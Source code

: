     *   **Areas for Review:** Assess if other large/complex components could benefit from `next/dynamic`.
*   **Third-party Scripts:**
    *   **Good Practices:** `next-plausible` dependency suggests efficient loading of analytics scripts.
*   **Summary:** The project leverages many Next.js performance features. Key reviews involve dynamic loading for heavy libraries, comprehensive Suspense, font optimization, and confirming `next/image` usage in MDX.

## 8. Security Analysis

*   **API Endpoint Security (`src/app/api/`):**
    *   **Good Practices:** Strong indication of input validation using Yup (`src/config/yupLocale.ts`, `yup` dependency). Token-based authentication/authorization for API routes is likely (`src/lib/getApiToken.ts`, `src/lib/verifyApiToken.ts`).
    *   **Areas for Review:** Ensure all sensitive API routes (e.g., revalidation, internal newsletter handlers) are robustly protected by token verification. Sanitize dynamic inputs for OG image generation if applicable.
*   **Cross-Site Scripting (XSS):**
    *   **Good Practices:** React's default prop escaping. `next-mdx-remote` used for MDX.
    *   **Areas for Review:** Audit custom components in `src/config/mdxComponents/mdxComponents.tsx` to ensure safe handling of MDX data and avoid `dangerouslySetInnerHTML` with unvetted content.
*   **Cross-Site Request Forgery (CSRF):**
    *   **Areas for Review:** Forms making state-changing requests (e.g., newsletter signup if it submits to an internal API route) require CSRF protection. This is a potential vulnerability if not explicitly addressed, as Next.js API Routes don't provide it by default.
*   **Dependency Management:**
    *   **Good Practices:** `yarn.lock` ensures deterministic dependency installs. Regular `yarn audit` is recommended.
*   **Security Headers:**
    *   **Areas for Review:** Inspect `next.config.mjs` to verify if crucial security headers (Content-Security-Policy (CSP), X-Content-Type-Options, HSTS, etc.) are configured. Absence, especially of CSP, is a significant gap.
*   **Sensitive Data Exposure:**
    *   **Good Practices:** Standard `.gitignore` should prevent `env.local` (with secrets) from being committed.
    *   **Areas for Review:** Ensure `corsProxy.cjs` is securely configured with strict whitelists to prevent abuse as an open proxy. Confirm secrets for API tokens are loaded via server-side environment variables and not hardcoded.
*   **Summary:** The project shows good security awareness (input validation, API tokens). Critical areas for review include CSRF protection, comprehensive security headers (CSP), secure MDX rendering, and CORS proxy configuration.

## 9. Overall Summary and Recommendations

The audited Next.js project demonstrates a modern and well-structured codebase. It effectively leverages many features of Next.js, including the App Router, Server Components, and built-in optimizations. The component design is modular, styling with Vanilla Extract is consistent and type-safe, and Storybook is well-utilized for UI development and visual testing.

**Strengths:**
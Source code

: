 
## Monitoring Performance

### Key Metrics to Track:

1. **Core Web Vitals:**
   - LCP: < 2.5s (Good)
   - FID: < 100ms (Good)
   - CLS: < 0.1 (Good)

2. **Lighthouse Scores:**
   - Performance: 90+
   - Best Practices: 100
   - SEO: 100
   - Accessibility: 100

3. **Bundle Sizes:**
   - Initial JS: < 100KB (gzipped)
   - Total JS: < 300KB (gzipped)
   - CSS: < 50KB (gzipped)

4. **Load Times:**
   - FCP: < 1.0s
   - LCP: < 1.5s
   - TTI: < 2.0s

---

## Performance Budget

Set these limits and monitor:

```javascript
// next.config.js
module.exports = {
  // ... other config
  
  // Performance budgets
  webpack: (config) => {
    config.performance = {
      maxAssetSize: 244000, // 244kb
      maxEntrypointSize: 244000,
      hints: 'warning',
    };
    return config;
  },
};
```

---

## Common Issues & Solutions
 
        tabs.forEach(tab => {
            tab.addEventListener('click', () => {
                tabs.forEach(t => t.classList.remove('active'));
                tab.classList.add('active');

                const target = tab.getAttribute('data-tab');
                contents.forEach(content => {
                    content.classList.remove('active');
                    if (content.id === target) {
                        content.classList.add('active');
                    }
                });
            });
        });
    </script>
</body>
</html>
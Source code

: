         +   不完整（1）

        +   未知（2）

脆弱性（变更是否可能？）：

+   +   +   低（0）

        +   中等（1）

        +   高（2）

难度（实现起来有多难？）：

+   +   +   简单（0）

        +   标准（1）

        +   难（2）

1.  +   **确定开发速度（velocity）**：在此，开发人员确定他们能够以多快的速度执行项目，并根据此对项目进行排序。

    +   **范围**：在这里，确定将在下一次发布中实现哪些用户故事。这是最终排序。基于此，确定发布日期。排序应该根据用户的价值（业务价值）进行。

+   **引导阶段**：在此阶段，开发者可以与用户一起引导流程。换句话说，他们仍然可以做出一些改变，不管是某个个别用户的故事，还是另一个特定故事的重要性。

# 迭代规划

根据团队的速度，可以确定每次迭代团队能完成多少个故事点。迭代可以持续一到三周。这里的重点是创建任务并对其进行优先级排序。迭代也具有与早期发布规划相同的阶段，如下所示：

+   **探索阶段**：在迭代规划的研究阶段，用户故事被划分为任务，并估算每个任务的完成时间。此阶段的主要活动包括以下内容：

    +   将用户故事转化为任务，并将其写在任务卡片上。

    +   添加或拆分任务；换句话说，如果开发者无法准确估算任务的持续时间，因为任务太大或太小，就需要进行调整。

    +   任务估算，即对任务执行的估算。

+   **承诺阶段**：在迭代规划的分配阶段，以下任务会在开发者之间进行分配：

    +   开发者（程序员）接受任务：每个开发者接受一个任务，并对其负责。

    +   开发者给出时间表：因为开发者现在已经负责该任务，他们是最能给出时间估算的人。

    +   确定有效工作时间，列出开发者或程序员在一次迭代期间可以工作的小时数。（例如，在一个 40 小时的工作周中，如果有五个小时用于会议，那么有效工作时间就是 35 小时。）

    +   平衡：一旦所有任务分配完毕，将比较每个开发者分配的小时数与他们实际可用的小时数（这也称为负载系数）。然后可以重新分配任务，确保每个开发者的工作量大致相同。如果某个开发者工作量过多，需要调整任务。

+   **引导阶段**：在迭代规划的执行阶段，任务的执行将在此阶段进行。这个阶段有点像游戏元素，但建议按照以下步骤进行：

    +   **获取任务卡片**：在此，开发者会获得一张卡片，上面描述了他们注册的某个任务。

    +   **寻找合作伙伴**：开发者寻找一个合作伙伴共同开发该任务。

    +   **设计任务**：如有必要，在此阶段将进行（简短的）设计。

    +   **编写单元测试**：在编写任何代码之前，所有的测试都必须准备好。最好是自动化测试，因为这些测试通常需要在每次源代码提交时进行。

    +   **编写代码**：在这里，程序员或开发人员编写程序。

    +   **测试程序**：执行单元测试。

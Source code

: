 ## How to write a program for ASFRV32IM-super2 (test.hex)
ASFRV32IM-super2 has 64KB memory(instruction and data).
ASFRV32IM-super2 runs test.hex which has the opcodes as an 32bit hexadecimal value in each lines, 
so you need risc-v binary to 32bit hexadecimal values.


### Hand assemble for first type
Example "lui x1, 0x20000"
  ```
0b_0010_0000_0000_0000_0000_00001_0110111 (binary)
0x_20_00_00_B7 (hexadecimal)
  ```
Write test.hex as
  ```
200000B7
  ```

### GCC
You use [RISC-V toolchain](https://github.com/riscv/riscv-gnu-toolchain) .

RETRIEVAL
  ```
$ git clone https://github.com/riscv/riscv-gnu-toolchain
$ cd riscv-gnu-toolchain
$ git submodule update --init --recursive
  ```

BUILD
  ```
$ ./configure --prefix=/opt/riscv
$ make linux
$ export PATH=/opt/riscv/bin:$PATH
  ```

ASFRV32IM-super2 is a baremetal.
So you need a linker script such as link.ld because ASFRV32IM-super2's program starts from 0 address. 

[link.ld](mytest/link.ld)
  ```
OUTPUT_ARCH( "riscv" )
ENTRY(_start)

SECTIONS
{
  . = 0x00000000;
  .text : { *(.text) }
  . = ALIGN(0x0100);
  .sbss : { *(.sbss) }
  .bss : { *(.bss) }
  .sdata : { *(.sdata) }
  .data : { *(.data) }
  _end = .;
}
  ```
------------------------------
## Your instructions
Above are some records. Report the number of their lines that include "https", and add nothing else.

## Written response
2